▸ **Exercise directions**
Below are the records; locate each line with the word "Oracle" and copy it.

The data below:

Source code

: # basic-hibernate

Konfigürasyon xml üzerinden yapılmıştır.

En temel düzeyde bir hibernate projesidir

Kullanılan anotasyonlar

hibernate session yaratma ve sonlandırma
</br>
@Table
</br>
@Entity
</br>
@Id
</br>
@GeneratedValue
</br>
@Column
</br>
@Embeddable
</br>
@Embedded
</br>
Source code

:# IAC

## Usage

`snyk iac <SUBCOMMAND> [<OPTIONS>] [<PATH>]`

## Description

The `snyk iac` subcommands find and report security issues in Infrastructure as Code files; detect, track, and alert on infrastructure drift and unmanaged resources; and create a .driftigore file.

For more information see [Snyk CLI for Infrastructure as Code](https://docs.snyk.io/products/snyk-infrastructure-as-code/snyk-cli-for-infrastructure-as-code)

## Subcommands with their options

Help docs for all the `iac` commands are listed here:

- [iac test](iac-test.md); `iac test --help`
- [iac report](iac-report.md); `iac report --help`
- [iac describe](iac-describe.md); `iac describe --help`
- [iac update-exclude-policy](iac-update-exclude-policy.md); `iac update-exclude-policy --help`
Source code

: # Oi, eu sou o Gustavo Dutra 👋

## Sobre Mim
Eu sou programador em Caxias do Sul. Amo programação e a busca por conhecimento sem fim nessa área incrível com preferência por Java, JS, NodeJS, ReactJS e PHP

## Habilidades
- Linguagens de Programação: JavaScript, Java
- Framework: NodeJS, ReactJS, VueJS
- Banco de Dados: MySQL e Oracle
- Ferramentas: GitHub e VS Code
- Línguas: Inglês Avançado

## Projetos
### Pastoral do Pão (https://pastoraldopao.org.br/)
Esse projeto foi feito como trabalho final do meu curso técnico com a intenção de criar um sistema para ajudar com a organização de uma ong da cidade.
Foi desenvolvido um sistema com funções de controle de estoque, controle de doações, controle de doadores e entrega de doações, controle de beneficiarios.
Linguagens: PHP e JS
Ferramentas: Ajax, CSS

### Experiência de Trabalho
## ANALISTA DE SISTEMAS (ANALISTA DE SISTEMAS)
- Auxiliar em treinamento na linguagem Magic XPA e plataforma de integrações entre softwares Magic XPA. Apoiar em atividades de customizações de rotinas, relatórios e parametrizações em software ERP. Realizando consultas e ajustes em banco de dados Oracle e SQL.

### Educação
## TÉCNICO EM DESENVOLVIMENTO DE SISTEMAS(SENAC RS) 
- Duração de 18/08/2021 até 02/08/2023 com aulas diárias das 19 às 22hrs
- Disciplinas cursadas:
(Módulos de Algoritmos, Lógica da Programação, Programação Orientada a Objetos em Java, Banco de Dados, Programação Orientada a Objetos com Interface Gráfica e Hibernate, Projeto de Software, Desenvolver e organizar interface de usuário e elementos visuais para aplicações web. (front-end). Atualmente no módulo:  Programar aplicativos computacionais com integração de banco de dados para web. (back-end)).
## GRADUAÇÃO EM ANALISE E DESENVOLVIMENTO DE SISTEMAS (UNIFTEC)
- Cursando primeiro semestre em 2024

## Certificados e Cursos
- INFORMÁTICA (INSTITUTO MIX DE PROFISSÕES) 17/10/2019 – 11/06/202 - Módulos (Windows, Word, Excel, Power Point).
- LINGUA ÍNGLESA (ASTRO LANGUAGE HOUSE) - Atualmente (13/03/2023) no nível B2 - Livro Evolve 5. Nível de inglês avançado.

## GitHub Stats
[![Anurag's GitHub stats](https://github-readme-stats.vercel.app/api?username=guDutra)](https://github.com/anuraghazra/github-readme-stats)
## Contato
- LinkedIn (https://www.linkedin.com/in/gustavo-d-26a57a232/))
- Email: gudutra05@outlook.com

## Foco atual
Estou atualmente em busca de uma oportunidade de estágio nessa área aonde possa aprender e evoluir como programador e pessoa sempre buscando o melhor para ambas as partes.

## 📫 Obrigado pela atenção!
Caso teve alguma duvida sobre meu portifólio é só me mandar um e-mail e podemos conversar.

End of The data.

▸ **Answer to the problem**
- Banco de Dados: MySQL e Oracle
- Auxiliar em treinamento na linguagem Magic XPA e plataforma de integrações entre softwares Magic XPA. Apoiar em atividades de customizações de rotinas, relatórios e parametrizações em software ERP. Realizando consultas e ajustes em banco de dados Oracle e SQL.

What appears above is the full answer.